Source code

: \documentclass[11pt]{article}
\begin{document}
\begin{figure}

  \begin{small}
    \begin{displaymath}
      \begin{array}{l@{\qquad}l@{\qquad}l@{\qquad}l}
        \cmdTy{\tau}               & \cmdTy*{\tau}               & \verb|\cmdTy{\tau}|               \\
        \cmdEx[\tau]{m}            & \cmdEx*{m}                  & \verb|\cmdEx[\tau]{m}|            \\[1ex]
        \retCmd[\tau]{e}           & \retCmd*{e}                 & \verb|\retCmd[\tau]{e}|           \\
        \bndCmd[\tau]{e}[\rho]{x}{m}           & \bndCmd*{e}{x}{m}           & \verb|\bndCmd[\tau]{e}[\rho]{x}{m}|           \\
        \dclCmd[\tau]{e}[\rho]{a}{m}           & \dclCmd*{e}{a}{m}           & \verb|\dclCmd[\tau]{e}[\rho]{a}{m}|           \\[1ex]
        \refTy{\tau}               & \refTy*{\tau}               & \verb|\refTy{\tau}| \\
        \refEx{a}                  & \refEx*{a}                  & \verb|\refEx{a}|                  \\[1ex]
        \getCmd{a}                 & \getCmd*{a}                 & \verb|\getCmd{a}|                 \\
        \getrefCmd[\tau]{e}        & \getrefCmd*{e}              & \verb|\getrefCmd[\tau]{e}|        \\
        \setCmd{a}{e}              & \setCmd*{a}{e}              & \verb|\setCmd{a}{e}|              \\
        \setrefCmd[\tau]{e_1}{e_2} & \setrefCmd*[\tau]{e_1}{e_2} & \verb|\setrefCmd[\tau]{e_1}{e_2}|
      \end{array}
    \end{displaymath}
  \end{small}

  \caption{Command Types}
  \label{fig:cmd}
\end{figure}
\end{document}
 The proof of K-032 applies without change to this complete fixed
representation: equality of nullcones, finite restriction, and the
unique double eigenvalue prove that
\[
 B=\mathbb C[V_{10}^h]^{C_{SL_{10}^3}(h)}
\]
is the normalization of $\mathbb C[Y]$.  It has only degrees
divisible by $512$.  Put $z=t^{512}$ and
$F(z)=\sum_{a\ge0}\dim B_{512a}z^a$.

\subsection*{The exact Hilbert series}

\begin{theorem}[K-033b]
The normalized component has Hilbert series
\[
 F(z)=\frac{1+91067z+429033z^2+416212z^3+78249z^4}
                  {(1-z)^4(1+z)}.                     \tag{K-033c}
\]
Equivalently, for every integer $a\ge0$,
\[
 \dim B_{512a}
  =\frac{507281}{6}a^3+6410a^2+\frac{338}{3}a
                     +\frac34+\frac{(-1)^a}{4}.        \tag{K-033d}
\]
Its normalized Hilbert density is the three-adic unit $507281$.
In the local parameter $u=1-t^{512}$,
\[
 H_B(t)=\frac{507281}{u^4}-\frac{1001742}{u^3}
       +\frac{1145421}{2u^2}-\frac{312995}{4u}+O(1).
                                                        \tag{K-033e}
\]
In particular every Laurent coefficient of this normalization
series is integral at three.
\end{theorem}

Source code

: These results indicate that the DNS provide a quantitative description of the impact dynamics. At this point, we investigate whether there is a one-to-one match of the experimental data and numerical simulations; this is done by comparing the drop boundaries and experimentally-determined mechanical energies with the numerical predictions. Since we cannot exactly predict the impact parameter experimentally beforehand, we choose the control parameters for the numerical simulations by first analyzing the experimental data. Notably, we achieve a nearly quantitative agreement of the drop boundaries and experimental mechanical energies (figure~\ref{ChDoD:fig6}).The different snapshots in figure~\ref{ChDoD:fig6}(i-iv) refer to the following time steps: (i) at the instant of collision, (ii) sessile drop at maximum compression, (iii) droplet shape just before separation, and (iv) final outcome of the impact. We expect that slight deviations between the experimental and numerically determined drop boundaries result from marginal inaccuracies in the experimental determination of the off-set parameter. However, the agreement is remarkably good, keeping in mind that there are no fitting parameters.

************

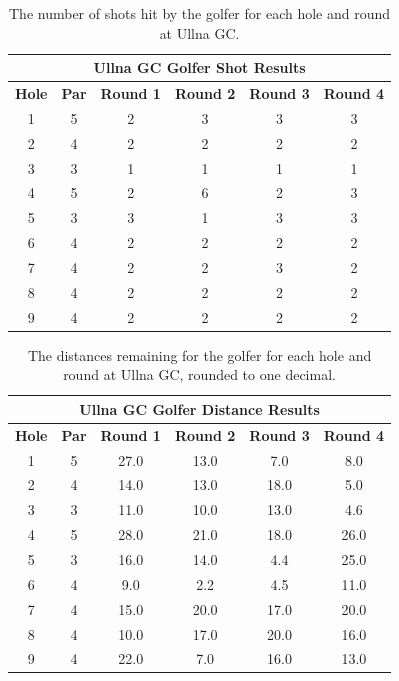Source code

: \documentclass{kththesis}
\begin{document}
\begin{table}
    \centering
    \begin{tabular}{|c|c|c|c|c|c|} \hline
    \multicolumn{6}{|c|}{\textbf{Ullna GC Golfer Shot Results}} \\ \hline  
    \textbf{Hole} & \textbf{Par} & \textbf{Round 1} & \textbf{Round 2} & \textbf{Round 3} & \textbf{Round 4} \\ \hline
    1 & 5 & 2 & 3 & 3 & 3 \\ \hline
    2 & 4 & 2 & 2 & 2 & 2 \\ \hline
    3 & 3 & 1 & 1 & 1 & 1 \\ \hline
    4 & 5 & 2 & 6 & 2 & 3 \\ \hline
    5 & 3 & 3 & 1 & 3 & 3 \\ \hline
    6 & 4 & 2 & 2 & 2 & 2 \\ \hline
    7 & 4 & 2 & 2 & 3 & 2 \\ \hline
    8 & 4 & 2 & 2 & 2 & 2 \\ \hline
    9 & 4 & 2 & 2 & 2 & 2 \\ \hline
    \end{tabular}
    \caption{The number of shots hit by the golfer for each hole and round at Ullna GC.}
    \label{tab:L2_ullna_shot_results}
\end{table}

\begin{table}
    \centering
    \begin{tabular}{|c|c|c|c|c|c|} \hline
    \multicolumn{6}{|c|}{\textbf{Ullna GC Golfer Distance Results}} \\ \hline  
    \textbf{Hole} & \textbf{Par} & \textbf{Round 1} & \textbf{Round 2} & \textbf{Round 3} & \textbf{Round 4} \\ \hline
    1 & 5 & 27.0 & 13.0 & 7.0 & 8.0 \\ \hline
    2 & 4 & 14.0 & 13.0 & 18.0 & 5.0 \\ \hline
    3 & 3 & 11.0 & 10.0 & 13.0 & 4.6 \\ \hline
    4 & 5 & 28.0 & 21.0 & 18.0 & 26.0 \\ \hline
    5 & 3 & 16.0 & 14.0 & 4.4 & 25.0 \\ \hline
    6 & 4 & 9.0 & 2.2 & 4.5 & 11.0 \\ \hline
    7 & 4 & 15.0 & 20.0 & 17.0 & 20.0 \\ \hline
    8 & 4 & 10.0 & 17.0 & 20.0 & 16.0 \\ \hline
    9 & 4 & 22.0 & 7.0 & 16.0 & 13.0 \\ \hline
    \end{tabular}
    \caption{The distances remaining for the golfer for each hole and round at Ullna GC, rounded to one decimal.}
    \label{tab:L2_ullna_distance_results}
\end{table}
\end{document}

************

• _About this task_:
Since only lines holding the word "label" matter, count them in the data above and report the number alone.

• _Response to the exercise_:
3